Just don’t take the crystall ball into a dark room and put a flashlight right up against it. All bets are off then.
Not being facetious at all, in the sense that this can be a problem at very high temperatures – you can lose things in a very hot furnace. Or, it can be an advantage – a hole cut into a hot blakbody is the closest thing you get to an ideal Lambertian radiator. And if it’s hot enough, the internal geometry doesn’t matter.
I bring this up in part because th movies get it grotesquely wrong. In the film Hardware a woman hides from an IR-seeking robot by hiding in the refrigerator! This makes as much sense as hiding a candle in a dark room – you’ve actually increased h contrast and made the thing you’re trying to hide more visible. I don’t think the “coat it with mud and it’ll disappear” solution used by Arnold in Predator would work, either. They did get it right in Tremors II, where they guy “disguises” himself from the ambulatory IR-seeking Graboids by coating himself with a layer of frost. Untiul it melts, of course.
Chronos – I think that your “hairy ball problem” is the same as my “no invisibility at normal incidence” problem. But if the crystal ball has, as I say, radial symmetry (and I find it hard to imagine fabricating it any other way) you have that “hairy ball problem” at every point on the sphere – the normal always gives you a straight shot to the center. But I never said this gave you invisibility – just the closest thing o it. As I say, I expect that the light reflected from whatever is at the center will be lost amidst the refraxcted light from elsewhere.
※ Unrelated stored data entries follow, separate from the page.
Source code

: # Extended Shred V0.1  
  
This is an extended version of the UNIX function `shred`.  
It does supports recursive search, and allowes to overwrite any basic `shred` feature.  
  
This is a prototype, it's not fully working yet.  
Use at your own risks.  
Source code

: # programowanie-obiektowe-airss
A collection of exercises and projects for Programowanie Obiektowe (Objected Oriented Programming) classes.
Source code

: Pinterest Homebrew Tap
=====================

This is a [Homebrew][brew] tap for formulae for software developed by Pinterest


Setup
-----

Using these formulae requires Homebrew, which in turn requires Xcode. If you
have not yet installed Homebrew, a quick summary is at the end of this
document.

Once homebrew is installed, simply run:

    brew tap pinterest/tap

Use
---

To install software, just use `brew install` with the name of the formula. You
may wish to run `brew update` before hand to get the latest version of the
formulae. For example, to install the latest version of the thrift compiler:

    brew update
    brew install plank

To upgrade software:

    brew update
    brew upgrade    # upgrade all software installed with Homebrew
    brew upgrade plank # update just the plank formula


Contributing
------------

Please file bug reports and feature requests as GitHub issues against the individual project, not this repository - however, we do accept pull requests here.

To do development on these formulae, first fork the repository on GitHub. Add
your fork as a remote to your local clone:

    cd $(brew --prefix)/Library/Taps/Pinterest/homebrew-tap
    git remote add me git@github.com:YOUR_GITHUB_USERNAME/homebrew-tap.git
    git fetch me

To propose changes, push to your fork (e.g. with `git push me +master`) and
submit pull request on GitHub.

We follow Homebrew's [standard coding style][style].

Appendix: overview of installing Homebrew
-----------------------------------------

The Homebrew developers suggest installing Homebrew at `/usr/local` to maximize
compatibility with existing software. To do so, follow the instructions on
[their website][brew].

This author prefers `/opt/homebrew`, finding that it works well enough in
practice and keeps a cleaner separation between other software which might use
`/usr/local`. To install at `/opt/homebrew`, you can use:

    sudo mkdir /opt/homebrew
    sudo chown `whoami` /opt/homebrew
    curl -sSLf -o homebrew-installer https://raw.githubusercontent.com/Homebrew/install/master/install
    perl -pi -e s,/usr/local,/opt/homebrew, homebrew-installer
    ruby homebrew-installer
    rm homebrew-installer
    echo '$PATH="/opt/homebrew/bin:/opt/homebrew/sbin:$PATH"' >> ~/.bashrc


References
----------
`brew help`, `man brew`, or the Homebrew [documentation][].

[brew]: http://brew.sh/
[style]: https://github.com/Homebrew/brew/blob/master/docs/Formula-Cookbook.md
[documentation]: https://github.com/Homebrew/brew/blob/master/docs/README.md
If you assume non-radial gradients, then you could always put your combed-to spot on the bottom or something.
For cryin’ out loud, I’m describing something ere infinitely more likely to work than James Bond invisi-suits or -Aston Martins, and you’re complaining that it’s not perfect?
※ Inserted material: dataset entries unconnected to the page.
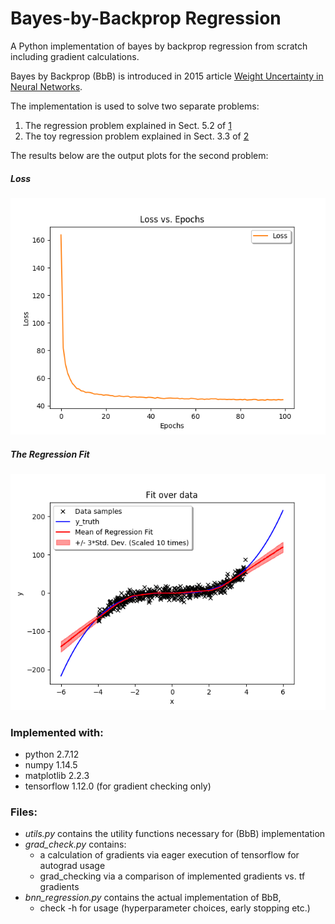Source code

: # Bayes-by-Backprop Regression

A Python implementation of bayes by backprop regression from scratch including gradient calculations. 

Bayes by Backprop (BbB) is introduced in 2015 article [Weight Uncertainty in Neural Networks](https://arxiv.org/abs/1505.05424).

The implementation is used to solve two separate problems:

1. The regression problem explained in Sect. 5.2 of [1](https://arxiv.org/abs/1505.05424)
2. The toy regression problem explained in Sect. 3.3 of [2](https://pure.uva.nl/ws/files/21766975/175917_5965_bayesian_dark_knowledge.pdf)

The results below are the output plots for the second problem:

##### Loss 

![Alt text](./Figures/loss_v_epochs.png?raw=true)

##### The Regression Fit

![Alt text](./Figures/toy_reg_fit.png?raw=true)

### Implemented with:

* python 2.7.12
* numpy 1.14.5
* matplotlib 2.2.3
* tensorflow 1.12.0 (for gradient checking only)

### Files:
* _utils.py_ contains the utility functions necessary for (BbB) implementation
* _grad_check.py_ contains:
	* a calculation of gradients via eager execution of tensorflow for autograd usage
	* grad_checking via a comparison of implemented gradients vs. tf gradients
* _bnn_regression.py_ contains the actual implementation of BbB, 
	* check -h for usage (hyperparameter choices, early stopping etc.)
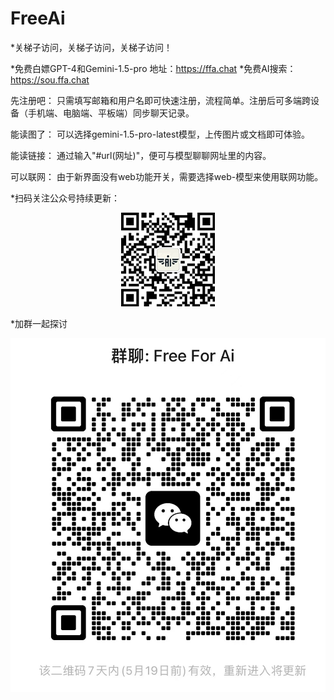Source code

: # FreeAi
*关梯子访问，关梯子访问，关梯子访问！

*免费白嫖GPT-4和Gemini-1.5-pro 地址：https://ffa.chat
*免费AI搜索：https://sou.ffa.chat

先注册吧： 只需填写邮箱和用户名即可快速注册，流程简单。注册后可多端跨设备（手机端、电脑端、平板端）同步聊天记录。

能读图了： 可以选择gemini-1.5-pro-latest模型，上传图片或文档即可体验。

能读链接： 通过输入"#url(网址)"，便可与模型聊聊网址里的内容。

可以联网： 由于新界面没有web功能开关，需要选择web-模型来使用联网功能。


*扫码关注公众号持续更新：
<div align="center">
 <img src="./公众号.png"></img>
</div>

*加群一起探讨
<div align="center">
 <img src="./微信图片_20240512173604.png"></img>
</div>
Good point well made. I love humans. We’re so stupid and so clever at exactly the same time.
I think I saw the tv programme someone else has mentioned above, in which a practically effective invisibility thing was constructed. iirc it was one of the Open University science shack things, and they were trying to find a way of making the bloke become invisible. They tried mirrors and different ideas. Basically it didn’t work but they got closer than one might have expected. If you weren’t LOOKING for someone hiding, he might have got away with it.
Well, from reading all these cites it seems that the inventor’s ideal use of the technology is for objects that don’t walk and talk, like a pseudo-window, or transparent floors and fenders. So while the technology was demonstrated on a human, it seems that it would certainly be more practical in non-military application.
And not to nitpick, but in relation to the OP, as soon as you put on some IR goggles, your eyes aren’t really naked anymore, are they?